(Exercise input)

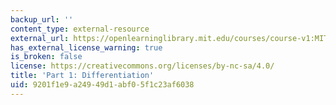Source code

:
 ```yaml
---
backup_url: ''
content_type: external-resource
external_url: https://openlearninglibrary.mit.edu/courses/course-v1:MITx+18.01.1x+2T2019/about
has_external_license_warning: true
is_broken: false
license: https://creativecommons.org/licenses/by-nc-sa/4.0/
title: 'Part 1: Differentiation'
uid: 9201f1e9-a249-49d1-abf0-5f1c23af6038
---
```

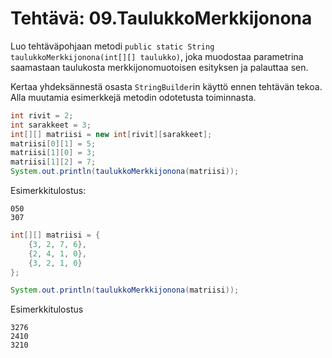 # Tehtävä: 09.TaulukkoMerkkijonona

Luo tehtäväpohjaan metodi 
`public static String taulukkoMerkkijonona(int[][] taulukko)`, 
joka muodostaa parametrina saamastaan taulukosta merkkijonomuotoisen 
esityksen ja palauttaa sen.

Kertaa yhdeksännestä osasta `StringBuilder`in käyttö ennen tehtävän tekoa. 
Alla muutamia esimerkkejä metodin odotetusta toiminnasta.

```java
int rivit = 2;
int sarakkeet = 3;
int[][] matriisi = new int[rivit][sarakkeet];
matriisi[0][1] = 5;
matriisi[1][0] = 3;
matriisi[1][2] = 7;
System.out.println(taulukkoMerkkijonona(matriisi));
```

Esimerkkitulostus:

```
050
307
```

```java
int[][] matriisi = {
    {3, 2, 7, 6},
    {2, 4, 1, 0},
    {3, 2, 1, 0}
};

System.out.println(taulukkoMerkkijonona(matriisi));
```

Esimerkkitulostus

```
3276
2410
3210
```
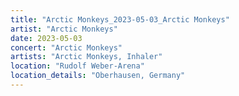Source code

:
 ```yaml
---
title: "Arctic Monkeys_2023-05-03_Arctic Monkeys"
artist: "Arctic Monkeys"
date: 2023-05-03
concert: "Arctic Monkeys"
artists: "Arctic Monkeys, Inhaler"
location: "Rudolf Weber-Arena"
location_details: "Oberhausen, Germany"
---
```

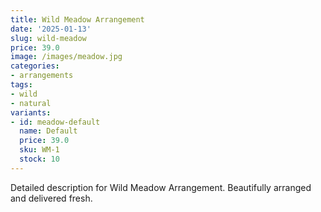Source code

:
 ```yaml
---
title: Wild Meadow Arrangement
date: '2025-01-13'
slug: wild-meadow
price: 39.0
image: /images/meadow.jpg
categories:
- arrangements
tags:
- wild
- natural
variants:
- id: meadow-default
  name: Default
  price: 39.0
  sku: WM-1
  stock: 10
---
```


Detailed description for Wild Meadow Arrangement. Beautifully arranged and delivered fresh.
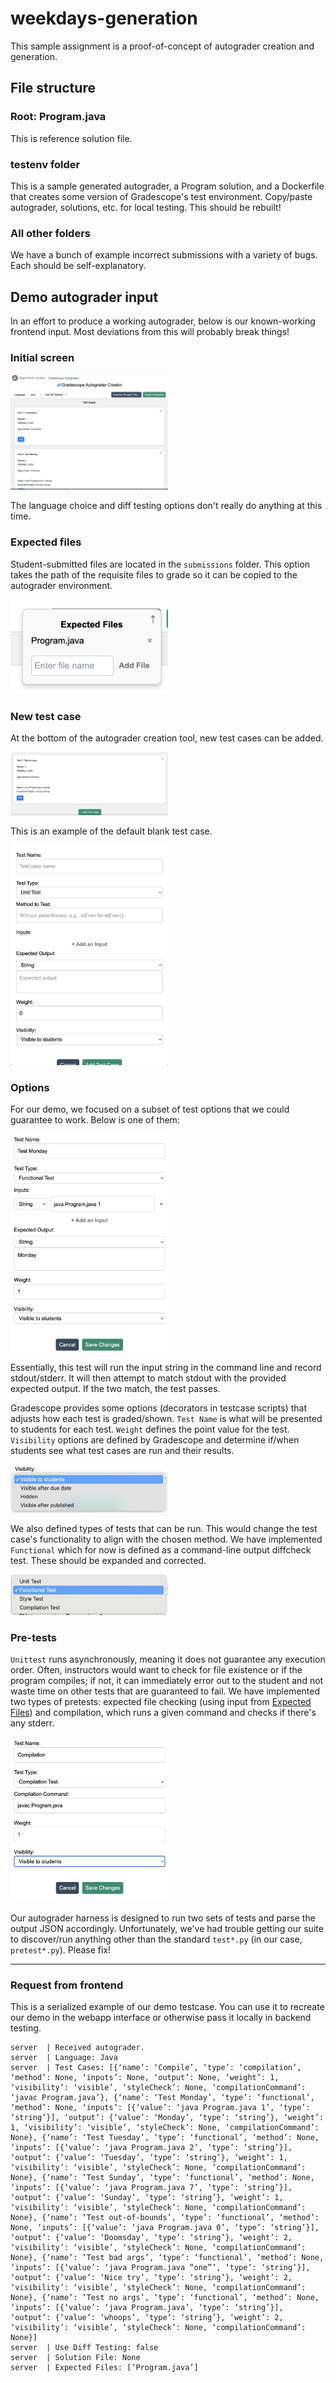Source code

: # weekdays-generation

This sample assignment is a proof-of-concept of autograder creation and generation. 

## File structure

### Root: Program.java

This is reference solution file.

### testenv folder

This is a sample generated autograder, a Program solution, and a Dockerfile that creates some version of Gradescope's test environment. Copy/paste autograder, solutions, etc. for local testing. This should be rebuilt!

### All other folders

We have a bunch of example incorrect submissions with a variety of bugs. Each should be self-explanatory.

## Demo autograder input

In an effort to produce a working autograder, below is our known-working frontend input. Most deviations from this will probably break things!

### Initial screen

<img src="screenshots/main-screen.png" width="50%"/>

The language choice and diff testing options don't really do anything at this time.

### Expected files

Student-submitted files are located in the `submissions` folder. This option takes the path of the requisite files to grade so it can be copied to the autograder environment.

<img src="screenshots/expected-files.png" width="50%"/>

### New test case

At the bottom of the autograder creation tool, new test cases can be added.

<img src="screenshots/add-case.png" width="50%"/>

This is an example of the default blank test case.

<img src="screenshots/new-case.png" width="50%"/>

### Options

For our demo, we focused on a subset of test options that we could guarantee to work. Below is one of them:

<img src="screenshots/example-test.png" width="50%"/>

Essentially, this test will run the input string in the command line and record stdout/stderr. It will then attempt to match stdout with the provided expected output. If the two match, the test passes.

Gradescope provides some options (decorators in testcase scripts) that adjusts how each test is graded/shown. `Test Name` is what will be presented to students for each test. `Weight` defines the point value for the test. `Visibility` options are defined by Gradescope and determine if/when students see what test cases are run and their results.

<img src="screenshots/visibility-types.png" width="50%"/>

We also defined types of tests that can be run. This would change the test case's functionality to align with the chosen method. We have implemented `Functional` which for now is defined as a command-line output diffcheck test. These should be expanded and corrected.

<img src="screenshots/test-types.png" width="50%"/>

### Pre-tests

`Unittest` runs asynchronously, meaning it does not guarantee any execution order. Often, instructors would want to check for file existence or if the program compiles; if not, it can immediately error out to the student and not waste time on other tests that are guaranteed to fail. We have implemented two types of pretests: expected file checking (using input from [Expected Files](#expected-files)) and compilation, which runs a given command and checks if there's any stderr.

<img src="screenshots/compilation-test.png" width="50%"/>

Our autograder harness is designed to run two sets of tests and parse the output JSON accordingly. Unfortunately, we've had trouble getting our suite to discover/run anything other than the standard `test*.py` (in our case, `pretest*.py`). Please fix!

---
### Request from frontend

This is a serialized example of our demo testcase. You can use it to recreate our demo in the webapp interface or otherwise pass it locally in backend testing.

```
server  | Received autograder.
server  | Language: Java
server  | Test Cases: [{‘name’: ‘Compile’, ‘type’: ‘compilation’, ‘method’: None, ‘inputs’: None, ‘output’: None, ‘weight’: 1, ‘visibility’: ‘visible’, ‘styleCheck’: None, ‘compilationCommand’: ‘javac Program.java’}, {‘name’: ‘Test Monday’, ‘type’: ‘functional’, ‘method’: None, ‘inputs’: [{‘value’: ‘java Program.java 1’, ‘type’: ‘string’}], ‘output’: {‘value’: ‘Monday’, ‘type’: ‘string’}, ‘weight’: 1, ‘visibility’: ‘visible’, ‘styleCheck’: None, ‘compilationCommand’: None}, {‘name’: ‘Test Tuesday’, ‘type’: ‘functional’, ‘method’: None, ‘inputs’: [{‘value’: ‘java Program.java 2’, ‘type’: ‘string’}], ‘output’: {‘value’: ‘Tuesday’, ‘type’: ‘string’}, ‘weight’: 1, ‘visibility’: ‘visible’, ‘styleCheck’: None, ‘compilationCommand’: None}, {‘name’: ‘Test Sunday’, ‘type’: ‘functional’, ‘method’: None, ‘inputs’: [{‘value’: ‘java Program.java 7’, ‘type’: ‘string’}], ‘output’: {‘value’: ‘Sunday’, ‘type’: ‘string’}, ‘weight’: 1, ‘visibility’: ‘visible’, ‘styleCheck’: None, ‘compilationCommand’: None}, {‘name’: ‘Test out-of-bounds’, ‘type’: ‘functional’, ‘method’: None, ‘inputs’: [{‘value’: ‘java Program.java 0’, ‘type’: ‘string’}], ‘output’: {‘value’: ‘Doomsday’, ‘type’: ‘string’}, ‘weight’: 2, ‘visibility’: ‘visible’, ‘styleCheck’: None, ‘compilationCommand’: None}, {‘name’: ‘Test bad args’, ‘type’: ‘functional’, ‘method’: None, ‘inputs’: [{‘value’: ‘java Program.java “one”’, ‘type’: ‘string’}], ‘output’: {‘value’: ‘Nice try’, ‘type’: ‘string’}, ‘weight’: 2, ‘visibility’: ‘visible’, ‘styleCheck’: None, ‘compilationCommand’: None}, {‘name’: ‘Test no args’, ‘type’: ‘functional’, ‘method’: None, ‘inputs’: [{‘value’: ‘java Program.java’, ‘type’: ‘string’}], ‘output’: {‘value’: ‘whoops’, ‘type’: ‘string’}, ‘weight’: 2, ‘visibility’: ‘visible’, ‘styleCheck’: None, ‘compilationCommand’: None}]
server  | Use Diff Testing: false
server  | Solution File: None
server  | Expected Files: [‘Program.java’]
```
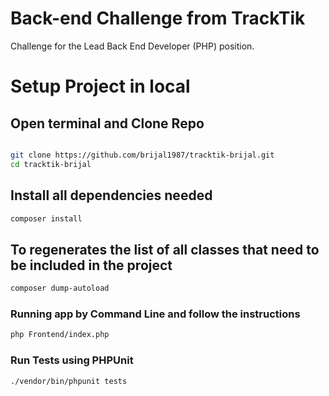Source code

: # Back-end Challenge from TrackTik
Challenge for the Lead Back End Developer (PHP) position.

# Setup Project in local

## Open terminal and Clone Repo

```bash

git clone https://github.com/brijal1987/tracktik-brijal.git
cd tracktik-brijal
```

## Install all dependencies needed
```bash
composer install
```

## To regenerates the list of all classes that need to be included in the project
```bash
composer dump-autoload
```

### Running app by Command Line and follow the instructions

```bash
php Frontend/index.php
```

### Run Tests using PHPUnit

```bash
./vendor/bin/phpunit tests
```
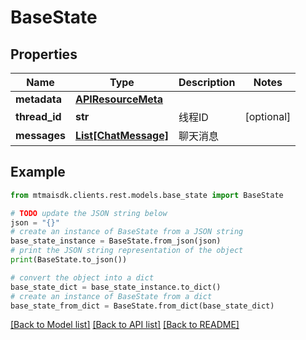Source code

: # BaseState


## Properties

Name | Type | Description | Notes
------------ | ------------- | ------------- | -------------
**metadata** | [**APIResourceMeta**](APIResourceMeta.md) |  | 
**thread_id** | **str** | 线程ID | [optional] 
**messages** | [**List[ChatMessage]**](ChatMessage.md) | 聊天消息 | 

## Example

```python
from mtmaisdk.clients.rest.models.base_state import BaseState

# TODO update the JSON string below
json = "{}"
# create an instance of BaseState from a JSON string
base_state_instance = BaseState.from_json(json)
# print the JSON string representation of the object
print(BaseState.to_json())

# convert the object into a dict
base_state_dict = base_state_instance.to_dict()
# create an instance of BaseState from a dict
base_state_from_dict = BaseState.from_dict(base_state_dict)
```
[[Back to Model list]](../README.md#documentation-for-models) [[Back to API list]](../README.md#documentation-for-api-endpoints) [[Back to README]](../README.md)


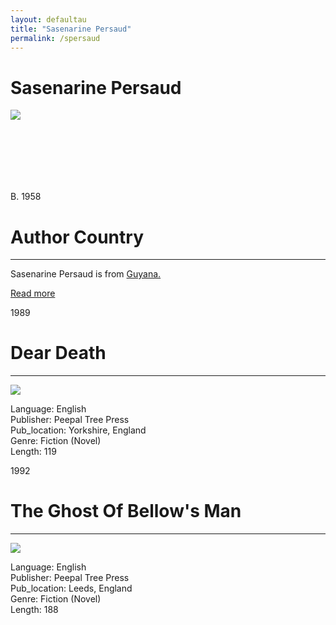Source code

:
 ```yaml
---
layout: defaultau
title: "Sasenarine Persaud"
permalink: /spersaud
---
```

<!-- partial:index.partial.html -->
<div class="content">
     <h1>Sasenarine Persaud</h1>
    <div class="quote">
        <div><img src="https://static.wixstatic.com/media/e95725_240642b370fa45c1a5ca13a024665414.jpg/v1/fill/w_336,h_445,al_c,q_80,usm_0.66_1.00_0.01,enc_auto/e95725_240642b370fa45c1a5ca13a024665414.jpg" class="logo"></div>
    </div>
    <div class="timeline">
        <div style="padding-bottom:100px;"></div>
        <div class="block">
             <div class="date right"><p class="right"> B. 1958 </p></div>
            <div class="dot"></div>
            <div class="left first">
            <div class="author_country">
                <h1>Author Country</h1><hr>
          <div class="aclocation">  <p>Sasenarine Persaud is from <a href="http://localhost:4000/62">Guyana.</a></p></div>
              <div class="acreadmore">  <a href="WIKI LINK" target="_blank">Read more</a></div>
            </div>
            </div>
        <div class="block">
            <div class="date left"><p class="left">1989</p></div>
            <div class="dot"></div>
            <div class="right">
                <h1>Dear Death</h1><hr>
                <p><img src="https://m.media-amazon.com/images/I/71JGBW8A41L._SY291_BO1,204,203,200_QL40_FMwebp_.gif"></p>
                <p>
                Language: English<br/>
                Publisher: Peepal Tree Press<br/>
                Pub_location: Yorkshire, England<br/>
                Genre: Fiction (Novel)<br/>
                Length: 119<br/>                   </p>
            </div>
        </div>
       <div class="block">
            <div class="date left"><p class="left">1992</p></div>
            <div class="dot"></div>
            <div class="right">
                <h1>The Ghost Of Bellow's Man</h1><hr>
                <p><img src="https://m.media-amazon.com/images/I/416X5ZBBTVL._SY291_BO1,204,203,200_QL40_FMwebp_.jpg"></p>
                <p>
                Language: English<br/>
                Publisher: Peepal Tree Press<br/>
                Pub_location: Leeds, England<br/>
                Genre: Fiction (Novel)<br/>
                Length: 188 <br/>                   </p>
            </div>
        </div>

(End Exercise input)

_Prompt_.
Reproduce exactly the entries above, limited to the lines from the one with "### Options" through the one with "Essentially, this test", both included.

_Task solution_.
### Options

For our demo, we focused on a subset of test options that we could guarantee to work. Below is one of them:

<img src="screenshots/example-test.png" width="50%"/>

Essentially, this test will run the input string in the command line and record stdout/stderr. It will then attempt to match stdout with the provided expected output. If the two match, the test passes.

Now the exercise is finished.